WHAT IS NEEDED: Among the entries below, find each line holding "score" and return it.

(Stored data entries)

┄┄┄┄┄┄

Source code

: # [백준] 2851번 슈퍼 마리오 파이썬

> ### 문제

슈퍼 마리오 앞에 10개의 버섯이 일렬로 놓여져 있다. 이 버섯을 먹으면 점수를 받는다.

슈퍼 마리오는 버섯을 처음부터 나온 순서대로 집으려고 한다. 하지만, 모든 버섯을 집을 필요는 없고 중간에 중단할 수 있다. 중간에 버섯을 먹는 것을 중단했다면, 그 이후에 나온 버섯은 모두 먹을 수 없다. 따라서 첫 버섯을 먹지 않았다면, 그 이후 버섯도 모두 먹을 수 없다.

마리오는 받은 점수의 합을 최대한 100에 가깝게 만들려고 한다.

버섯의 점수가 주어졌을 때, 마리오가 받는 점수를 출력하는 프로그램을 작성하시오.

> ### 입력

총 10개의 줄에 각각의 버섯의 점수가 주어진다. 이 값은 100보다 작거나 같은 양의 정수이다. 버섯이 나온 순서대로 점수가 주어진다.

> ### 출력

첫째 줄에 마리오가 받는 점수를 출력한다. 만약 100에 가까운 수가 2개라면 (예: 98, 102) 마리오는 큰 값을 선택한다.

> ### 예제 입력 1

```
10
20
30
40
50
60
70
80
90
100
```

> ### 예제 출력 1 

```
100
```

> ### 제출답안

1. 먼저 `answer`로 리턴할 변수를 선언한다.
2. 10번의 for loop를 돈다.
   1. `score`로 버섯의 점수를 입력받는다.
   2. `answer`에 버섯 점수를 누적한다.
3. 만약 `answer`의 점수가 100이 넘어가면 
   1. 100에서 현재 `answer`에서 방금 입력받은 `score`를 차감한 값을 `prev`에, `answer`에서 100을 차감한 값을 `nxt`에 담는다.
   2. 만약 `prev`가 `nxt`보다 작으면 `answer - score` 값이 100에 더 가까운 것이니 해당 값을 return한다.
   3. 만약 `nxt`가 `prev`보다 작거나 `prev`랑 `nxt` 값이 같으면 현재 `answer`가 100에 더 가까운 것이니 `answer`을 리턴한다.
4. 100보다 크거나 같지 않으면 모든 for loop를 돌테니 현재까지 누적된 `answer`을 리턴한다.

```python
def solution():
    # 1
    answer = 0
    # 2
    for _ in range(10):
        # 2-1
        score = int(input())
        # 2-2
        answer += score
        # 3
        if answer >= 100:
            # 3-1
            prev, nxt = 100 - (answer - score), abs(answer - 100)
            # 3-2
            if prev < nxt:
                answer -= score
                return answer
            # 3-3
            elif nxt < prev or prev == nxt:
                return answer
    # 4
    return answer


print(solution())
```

┄┄┄┄┄┄

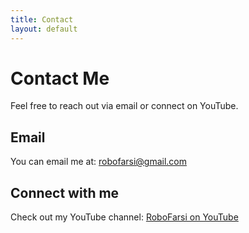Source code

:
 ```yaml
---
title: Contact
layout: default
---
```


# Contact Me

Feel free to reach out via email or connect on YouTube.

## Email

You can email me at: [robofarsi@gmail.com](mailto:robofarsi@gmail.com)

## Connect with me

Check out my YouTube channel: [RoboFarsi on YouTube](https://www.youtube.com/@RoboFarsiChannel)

┄┄┄┄┄┄

YOUR SOLUTION:
   1. `score`로 버섯의 점수를 입력받는다.
   1. 100에서 현재 `answer`에서 방금 입력받은 `score`를 차감한 값을 `prev`에, `answer`에서 100을 차감한 값을 `nxt`에 담는다.
   2. 만약 `prev`가 `nxt`보다 작으면 `answer - score` 값이 100에 더 가까운 것이니 해당 값을 return한다.
        score = int(input())
        answer += score
            prev, nxt = 100 - (answer - score), abs(answer - 100)
                answer -= score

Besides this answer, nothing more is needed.